**WORK INSTRUCTION:** Check the listing below line by line and report how many lines hold "weibo", with no other words.

*** Block opens ***

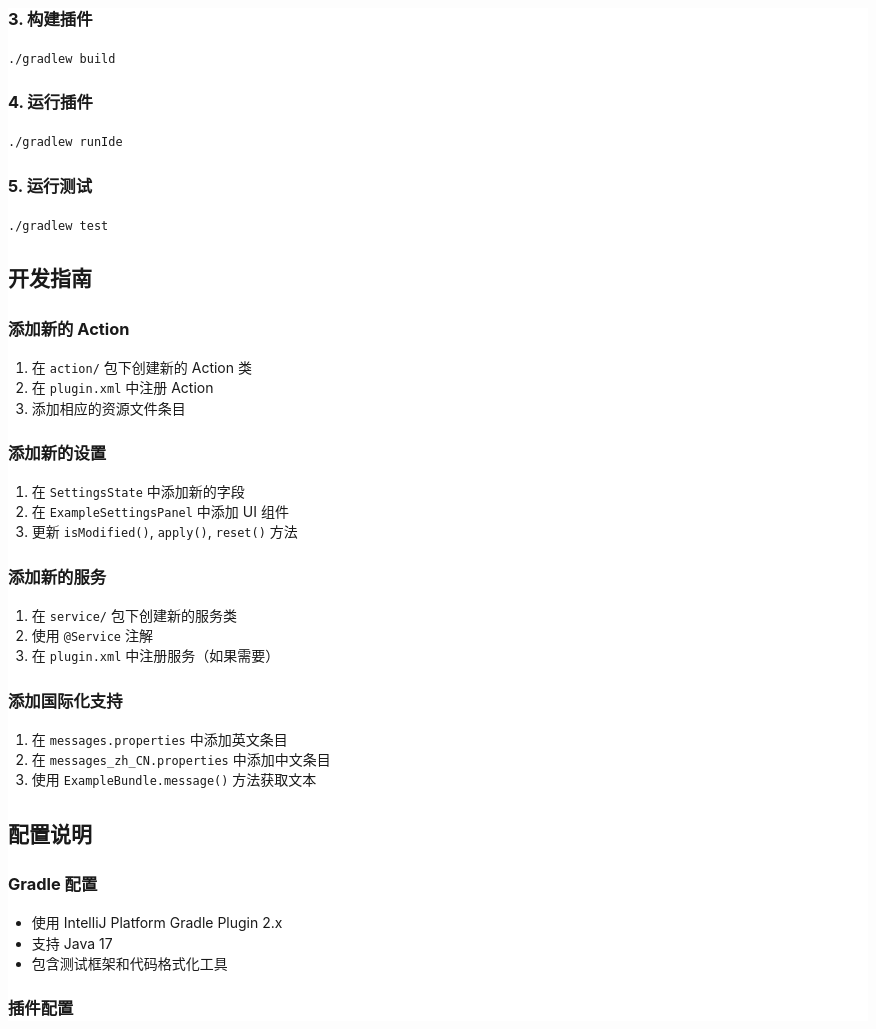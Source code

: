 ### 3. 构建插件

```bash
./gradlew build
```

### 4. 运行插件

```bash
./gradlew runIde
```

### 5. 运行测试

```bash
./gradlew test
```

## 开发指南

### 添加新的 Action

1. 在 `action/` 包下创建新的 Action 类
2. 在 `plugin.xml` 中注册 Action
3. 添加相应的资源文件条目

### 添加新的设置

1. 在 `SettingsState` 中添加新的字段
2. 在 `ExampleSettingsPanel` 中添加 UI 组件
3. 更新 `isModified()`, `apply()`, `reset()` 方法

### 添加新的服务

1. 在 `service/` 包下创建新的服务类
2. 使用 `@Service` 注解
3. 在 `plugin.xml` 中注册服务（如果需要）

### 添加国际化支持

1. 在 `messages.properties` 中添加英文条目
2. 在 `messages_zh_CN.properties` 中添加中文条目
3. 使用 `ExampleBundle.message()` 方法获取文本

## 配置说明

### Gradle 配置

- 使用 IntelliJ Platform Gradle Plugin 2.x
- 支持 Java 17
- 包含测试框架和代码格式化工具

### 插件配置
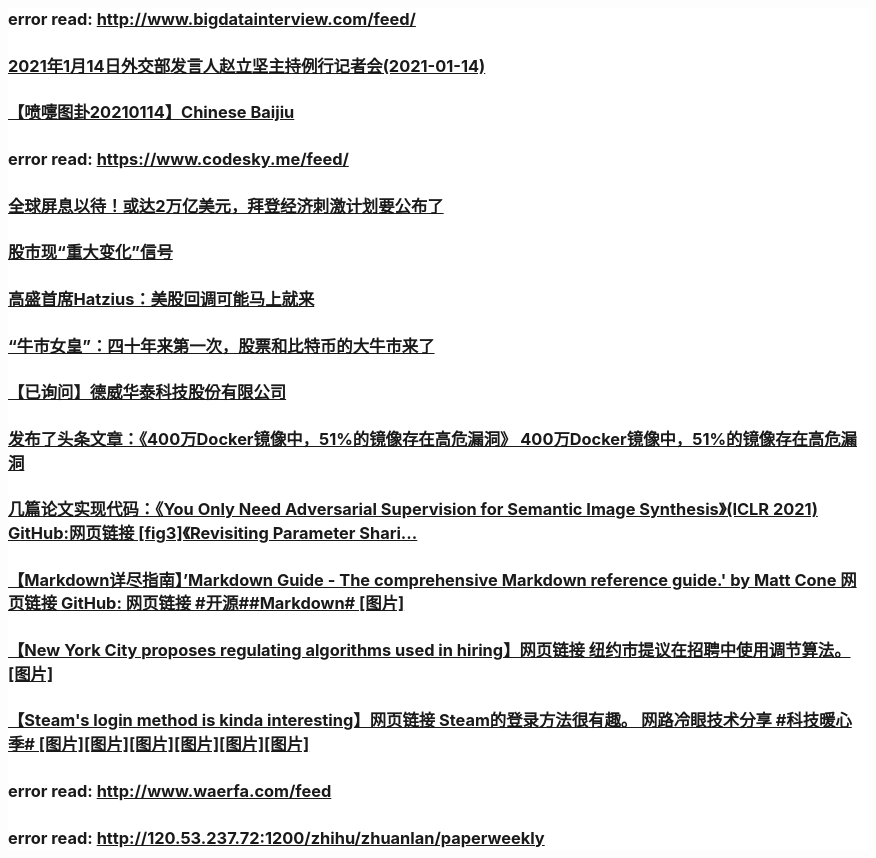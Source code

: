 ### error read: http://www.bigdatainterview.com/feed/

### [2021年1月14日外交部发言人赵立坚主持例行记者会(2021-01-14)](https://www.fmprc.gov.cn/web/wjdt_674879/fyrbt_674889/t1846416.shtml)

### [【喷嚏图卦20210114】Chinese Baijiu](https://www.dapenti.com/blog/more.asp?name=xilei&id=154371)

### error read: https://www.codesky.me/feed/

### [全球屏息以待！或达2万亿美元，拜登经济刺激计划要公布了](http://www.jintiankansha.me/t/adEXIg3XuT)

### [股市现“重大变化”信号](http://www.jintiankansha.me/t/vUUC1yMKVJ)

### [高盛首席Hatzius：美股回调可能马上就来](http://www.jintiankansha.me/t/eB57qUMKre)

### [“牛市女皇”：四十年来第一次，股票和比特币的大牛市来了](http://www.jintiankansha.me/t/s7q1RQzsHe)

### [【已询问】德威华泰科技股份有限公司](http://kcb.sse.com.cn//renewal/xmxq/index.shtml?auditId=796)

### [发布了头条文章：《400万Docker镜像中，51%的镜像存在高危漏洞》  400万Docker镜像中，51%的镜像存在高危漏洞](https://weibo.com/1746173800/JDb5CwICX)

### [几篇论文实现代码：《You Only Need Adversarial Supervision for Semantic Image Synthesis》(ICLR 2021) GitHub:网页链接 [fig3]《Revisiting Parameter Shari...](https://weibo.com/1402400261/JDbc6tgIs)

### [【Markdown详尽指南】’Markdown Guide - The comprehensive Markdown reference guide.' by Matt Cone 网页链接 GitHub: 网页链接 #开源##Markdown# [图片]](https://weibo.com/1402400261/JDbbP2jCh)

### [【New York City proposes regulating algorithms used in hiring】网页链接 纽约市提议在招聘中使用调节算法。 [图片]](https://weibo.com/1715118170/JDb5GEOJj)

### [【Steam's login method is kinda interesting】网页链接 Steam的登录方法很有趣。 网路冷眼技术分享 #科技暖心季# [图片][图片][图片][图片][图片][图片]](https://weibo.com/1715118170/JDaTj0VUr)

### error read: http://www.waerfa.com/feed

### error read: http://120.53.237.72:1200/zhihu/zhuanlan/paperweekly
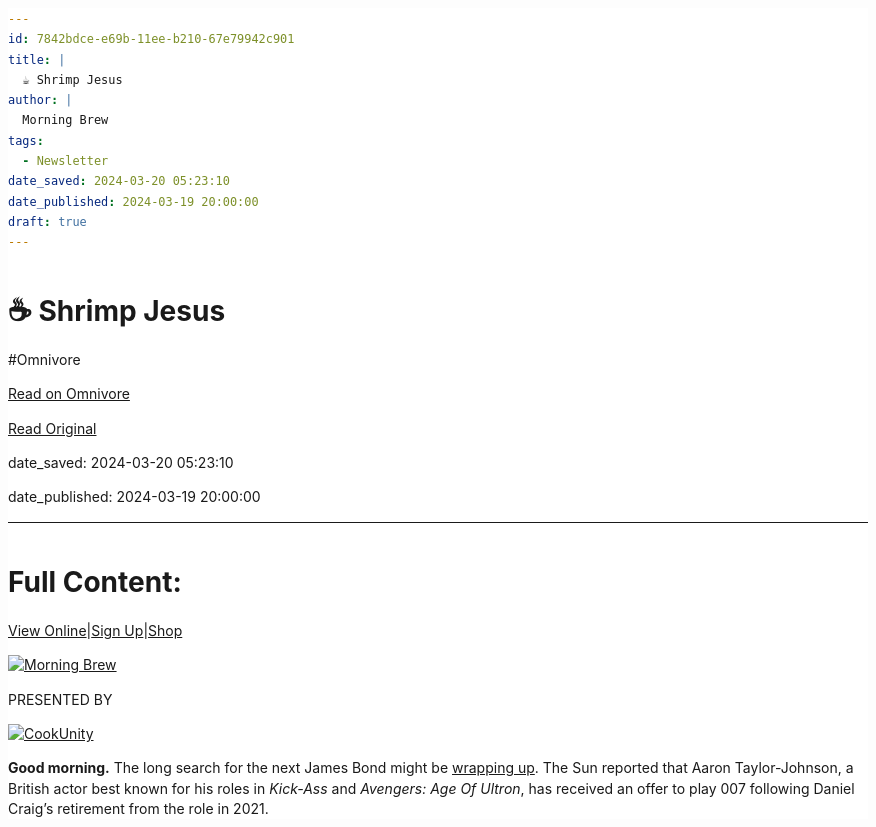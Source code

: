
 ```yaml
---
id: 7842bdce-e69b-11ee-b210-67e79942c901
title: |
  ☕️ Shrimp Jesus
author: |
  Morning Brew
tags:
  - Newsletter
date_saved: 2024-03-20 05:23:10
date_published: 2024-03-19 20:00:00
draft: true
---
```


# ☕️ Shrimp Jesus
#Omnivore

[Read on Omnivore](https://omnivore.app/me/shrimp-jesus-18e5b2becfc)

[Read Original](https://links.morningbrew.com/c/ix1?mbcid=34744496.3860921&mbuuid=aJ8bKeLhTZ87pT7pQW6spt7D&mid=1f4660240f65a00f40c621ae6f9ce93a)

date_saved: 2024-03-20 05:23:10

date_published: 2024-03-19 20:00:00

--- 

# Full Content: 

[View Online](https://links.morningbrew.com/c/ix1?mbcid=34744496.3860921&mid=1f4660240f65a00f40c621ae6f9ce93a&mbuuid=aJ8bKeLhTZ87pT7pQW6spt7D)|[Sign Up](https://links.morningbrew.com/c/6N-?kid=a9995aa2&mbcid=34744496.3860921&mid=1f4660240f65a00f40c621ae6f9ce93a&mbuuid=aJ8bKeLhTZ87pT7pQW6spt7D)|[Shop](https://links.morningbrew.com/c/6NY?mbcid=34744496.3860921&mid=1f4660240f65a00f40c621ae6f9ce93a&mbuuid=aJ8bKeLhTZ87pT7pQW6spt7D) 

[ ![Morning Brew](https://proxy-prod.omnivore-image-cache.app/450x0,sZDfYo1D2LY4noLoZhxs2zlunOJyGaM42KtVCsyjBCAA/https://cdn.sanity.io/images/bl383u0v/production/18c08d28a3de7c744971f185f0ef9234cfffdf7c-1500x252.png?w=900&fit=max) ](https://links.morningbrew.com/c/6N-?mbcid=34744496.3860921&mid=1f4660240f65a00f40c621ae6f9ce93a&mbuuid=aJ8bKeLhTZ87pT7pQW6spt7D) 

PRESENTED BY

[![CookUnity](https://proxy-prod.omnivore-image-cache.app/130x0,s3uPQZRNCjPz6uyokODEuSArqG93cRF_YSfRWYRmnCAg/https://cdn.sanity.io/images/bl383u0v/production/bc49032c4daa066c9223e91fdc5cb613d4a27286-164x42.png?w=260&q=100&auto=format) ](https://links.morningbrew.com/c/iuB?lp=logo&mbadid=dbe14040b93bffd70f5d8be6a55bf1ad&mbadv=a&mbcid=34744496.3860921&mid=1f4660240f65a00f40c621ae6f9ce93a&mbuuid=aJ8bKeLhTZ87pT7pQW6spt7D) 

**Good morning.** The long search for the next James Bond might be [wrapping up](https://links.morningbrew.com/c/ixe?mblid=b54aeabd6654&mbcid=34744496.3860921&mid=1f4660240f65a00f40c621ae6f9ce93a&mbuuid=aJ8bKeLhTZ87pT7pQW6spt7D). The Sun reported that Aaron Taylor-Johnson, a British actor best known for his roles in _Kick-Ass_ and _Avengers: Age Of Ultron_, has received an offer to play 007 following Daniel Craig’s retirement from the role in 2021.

*** Block closes ***

**YOUR SOLUTION:** 5